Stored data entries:
-----

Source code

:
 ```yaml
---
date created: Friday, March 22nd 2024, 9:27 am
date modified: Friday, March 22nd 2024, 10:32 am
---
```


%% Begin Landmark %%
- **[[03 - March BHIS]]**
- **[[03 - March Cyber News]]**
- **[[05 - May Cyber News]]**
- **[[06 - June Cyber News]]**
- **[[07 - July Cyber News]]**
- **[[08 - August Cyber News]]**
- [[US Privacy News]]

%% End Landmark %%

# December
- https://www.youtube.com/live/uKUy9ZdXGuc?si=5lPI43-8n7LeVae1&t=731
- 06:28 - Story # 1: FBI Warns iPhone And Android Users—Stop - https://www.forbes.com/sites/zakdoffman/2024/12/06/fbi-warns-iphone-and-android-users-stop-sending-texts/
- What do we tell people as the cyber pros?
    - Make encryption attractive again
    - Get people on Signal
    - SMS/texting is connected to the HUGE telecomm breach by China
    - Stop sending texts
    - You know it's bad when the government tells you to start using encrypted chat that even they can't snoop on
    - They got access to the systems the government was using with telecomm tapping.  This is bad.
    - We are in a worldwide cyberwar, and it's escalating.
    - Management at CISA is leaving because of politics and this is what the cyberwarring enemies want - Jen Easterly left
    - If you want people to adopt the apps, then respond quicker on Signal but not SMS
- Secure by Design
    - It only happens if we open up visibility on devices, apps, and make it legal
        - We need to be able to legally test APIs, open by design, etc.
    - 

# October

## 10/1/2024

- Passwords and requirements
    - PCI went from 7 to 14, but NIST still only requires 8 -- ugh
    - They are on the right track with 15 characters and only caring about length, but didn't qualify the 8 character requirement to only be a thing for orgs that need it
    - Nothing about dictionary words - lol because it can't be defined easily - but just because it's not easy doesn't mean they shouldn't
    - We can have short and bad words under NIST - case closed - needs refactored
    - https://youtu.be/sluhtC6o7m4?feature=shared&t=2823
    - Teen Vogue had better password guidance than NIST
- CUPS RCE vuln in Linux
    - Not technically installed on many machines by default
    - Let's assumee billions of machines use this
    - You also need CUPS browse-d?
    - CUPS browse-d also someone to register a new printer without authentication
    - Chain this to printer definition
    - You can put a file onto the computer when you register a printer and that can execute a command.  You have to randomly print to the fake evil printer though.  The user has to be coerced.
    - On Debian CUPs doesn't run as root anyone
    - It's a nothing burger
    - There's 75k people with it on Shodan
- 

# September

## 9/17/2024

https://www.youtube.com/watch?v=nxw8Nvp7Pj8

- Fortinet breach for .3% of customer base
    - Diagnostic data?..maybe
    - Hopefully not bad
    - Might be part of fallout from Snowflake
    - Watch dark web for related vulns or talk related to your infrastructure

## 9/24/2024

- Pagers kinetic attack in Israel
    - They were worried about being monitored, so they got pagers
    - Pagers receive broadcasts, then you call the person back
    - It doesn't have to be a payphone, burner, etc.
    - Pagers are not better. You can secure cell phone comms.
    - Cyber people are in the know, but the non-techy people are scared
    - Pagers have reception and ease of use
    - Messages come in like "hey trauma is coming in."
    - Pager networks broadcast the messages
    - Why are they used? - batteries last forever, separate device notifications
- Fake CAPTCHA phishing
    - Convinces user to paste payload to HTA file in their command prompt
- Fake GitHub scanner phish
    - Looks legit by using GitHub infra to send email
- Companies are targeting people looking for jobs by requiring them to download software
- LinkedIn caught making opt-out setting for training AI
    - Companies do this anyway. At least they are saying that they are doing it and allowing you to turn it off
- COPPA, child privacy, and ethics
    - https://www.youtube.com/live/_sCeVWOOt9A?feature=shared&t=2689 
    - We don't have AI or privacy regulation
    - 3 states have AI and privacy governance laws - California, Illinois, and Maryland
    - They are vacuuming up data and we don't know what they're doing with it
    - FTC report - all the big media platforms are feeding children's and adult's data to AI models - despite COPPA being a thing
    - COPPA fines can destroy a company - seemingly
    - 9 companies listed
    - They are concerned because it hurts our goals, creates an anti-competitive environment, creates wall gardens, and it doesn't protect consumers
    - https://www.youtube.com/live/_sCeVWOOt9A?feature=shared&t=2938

-----

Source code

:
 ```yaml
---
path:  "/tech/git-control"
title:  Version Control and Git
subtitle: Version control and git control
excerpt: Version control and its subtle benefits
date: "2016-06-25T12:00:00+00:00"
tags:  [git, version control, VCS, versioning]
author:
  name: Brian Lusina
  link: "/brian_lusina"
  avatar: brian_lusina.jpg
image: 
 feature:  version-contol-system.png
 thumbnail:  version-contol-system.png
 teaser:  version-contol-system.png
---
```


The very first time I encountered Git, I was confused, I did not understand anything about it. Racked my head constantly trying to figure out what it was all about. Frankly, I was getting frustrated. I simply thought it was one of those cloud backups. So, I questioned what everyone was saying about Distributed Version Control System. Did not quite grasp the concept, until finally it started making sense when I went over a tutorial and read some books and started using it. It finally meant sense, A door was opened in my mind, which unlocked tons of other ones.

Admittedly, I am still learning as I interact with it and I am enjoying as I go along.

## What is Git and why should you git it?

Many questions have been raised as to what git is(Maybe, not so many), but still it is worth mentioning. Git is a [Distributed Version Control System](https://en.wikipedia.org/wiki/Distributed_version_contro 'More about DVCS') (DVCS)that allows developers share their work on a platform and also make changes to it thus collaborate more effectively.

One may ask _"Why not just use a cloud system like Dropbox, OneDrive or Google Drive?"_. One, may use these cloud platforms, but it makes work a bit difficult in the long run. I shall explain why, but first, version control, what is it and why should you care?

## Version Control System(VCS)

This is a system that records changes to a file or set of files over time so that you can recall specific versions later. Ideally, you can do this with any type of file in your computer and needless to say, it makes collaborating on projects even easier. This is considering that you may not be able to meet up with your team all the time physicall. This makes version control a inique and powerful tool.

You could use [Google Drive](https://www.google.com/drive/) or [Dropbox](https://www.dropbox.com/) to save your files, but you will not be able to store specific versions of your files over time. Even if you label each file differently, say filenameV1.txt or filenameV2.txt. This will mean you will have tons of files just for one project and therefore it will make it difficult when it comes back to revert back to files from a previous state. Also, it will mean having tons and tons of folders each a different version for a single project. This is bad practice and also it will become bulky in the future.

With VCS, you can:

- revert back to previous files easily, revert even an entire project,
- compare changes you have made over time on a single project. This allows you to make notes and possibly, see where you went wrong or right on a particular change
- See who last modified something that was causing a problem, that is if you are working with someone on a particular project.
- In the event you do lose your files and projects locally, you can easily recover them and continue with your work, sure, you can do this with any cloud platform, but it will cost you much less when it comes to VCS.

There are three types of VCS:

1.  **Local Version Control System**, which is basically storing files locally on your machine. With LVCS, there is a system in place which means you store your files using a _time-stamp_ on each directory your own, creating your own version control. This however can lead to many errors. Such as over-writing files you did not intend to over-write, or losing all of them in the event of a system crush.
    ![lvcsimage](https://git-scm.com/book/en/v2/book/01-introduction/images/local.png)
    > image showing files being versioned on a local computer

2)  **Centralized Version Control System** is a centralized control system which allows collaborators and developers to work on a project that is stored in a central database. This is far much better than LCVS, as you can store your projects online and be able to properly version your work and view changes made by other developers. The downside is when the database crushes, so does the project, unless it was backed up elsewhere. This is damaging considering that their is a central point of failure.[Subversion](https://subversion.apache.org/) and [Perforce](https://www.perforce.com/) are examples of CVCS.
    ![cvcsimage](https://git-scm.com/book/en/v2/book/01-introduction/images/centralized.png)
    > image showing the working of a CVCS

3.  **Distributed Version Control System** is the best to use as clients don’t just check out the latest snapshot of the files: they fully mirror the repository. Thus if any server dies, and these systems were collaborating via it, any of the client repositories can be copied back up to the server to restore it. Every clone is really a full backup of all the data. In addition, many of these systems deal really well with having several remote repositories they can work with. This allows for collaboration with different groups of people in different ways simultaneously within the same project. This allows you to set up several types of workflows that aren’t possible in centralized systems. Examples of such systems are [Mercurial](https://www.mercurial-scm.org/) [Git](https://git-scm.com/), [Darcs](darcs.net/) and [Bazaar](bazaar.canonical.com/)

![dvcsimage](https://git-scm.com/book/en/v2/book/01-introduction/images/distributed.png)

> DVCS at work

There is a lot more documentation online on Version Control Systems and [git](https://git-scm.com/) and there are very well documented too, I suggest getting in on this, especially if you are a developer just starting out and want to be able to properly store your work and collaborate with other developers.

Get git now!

-----

> _Problem to work on_
Look through the entries for lines containing the word "modified" and return each one.

> _Written response_
date modified: Friday, March 22nd 2024, 10:32 am
- See who last modified something that was causing a problem, that is if you are working with someone on a particular project.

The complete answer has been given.